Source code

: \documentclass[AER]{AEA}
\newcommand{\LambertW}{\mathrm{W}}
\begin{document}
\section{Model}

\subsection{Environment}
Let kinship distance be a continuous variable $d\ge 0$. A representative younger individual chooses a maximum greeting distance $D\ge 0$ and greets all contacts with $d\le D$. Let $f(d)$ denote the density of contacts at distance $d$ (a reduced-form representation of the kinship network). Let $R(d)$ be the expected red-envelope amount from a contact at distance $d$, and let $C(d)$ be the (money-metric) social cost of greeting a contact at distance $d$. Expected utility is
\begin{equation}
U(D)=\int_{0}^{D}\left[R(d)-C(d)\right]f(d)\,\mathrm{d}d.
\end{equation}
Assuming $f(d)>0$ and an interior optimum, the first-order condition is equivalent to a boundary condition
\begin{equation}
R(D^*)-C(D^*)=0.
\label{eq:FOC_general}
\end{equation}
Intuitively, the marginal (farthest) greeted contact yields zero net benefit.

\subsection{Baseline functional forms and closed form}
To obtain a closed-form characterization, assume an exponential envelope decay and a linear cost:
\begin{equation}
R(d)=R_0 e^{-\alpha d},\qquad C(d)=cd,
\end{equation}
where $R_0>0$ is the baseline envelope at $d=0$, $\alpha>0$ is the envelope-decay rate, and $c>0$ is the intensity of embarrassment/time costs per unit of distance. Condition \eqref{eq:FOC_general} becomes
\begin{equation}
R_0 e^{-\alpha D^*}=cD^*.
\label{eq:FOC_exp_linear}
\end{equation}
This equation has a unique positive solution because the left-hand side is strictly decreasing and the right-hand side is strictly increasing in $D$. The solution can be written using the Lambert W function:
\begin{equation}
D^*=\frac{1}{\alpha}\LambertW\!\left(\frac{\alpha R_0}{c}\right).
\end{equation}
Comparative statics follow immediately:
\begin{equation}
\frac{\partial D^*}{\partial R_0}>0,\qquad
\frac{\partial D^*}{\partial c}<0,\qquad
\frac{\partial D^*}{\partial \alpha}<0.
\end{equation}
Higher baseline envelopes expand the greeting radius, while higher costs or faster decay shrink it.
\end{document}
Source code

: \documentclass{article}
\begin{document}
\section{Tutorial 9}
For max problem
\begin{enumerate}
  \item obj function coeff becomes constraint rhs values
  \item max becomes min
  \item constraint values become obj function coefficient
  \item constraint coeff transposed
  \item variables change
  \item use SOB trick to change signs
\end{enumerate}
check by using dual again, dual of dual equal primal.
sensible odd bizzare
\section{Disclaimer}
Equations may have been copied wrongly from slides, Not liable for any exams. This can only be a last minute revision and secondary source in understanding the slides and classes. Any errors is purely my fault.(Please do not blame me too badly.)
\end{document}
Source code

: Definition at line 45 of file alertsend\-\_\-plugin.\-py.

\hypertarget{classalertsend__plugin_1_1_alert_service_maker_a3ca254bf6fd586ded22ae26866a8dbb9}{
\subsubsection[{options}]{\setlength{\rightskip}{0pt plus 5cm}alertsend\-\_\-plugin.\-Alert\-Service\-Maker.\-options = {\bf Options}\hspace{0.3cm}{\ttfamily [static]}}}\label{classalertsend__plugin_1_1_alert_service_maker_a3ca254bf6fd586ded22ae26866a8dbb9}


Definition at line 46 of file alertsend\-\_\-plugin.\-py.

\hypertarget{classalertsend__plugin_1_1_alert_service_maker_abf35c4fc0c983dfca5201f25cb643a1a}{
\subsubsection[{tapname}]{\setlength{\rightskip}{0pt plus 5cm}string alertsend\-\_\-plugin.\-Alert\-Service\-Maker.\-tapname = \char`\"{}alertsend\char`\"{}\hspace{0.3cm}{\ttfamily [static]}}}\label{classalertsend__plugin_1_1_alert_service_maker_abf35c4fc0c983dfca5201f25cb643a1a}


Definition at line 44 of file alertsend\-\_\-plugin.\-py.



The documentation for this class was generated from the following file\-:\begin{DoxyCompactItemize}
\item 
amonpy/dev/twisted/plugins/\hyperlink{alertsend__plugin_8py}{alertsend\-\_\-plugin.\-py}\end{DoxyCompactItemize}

▬▬▬▬▬▬

**Goal of the exercise:**
In the entries above, which lines hold the string "hypertarget"? Report all of them.

**Your response:**
\hypertarget{classalertsend__plugin_1_1_alert_service_maker_a3ca254bf6fd586ded22ae26866a8dbb9}{
\hypertarget{classalertsend__plugin_1_1_alert_service_maker_abf35c4fc0c983dfca5201f25cb643a1a}{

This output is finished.